## What you are asked to do
Transcribe the listing exactly as written. Leave the images out.

## Records supplied
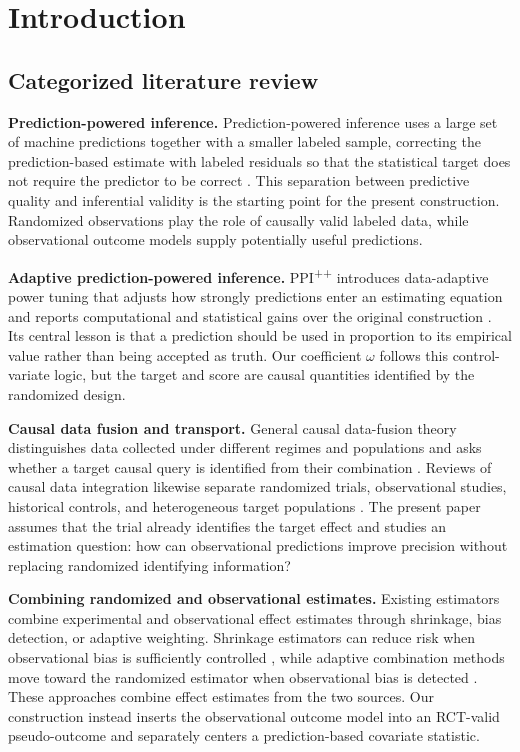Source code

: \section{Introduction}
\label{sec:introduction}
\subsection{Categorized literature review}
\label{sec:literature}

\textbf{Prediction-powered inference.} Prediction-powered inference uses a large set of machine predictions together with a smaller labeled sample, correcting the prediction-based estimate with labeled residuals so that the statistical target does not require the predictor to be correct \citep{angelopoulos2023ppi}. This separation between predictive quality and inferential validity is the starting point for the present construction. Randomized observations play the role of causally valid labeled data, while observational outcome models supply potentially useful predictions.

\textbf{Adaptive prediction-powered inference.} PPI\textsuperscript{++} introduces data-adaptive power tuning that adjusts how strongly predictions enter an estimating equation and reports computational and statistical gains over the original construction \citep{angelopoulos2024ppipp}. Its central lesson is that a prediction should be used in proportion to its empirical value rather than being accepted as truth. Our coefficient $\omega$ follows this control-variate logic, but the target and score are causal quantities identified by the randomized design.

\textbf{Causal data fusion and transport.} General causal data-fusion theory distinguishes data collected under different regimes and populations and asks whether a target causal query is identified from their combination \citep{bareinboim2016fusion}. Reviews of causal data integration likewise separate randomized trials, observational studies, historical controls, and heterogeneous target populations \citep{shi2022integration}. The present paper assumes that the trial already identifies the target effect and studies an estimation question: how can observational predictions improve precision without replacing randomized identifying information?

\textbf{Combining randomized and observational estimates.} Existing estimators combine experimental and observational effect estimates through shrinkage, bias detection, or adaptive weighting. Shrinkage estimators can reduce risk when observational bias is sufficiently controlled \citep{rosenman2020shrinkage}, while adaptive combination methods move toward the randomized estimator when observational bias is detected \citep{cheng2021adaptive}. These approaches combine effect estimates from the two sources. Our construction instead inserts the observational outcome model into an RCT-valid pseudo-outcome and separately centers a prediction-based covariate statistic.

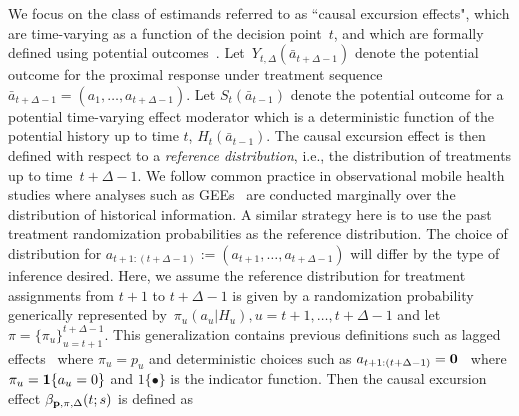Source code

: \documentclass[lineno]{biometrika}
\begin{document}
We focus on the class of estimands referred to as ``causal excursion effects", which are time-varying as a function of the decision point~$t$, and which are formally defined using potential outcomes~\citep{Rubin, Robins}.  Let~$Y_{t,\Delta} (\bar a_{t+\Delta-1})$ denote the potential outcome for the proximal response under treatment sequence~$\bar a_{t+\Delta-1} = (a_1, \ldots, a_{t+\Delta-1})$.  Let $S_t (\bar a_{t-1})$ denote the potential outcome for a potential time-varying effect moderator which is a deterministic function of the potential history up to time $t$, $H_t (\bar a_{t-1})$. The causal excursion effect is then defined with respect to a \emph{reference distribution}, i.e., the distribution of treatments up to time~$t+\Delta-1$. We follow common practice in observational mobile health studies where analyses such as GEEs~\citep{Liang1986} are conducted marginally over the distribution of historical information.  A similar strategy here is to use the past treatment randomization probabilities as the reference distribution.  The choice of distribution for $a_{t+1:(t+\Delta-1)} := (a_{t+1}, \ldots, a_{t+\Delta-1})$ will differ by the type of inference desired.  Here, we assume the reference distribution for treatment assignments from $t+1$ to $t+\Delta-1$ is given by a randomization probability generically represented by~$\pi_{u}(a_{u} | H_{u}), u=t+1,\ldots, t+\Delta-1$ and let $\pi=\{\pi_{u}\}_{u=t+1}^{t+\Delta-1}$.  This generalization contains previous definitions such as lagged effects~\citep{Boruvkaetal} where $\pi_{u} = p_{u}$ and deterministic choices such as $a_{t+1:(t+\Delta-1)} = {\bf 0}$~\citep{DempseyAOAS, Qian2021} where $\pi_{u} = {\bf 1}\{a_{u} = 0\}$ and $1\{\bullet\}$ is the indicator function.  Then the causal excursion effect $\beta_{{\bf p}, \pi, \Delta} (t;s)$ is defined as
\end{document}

## Solution
Source code

: \section{Introduction}
\label{sec:introduction}
\subsection{Categorized literature review}
\label{sec:literature}

\textbf{Prediction-powered inference.} Prediction-powered inference uses a large set of machine predictions together with a smaller labeled sample, correcting the prediction-based estimate with labeled residuals so that the statistical target does not require the predictor to be correct \citep{angelopoulos2023ppi}. This separation between predictive quality and inferential validity is the starting point for the present construction. Randomized observations play the role of causally valid labeled data, while observational outcome models supply potentially useful predictions.

\textbf{Adaptive prediction-powered inference.} PPI\textsuperscript{++} introduces data-adaptive power tuning that adjusts how strongly predictions enter an estimating equation and reports computational and statistical gains over the original construction \citep{angelopoulos2024ppipp}. Its central lesson is that a prediction should be used in proportion to its empirical value rather than being accepted as truth. Our coefficient $\omega$ follows this control-variate logic, but the target and score are causal quantities identified by the randomized design.

\textbf{Causal data fusion and transport.} General causal data-fusion theory distinguishes data collected under different regimes and populations and asks whether a target causal query is identified from their combination \citep{bareinboim2016fusion}. Reviews of causal data integration likewise separate randomized trials, observational studies, historical controls, and heterogeneous target populations \citep{shi2022integration}. The present paper assumes that the trial already identifies the target effect and studies an estimation question: how can observational predictions improve precision without replacing randomized identifying information?

\textbf{Combining randomized and observational estimates.} Existing estimators combine experimental and observational effect estimates through shrinkage, bias detection, or adaptive weighting. Shrinkage estimators can reduce risk when observational bias is sufficiently controlled \citep{rosenman2020shrinkage}, while adaptive combination methods move toward the randomized estimator when observational bias is detected \citep{cheng2021adaptive}. These approaches combine effect estimates from the two sources. Our construction instead inserts the observational outcome model into an RCT-valid pseudo-outcome and separately centers a prediction-based covariate statistic.

Source code

: \documentclass[lineno]{biometrika}
\begin{document}
We focus on the class of estimands referred to as ``causal excursion effects", which are time-varying as a function of the decision point~$t$, and which are formally defined using potential outcomes~\citep{Rubin, Robins}.  Let~$Y_{t,\Delta} (\bar a_{t+\Delta-1})$ denote the potential outcome for the proximal response under treatment sequence~$\bar a_{t+\Delta-1} = (a_1, \ldots, a_{t+\Delta-1})$.  Let $S_t (\bar a_{t-1})$ denote the potential outcome for a potential time-varying effect moderator which is a deterministic function of the potential history up to time $t$, $H_t (\bar a_{t-1})$. The causal excursion effect is then defined with respect to a \emph{reference distribution}, i.e., the distribution of treatments up to time~$t+\Delta-1$. We follow common practice in observational mobile health studies where analyses such as GEEs~\citep{Liang1986} are conducted marginally over the distribution of historical information.  A similar strategy here is to use the past treatment randomization probabilities as the reference distribution.  The choice of distribution for $a_{t+1:(t+\Delta-1)} := (a_{t+1}, \ldots, a_{t+\Delta-1})$ will differ by the type of inference desired.  Here, we assume the reference distribution for treatment assignments from $t+1$ to $t+\Delta-1$ is given by a randomization probability generically represented by~$\pi_{u}(a_{u} | H_{u}), u=t+1,\ldots, t+\Delta-1$ and let $\pi=\{\pi_{u}\}_{u=t+1}^{t+\Delta-1}$.  This generalization contains previous definitions such as lagged effects~\citep{Boruvkaetal} where $\pi_{u} = p_{u}$ and deterministic choices such as $a_{t+1:(t+\Delta-1)} = {\bf 0}$~\citep{DempseyAOAS, Qian2021} where $\pi_{u} = {\bf 1}\{a_{u} = 0\}$ and $1\{\bullet\}$ is the indicator function.  Then the causal excursion effect $\beta_{{\bf p}, \pi, \Delta} (t;s)$ is defined as
\end{document}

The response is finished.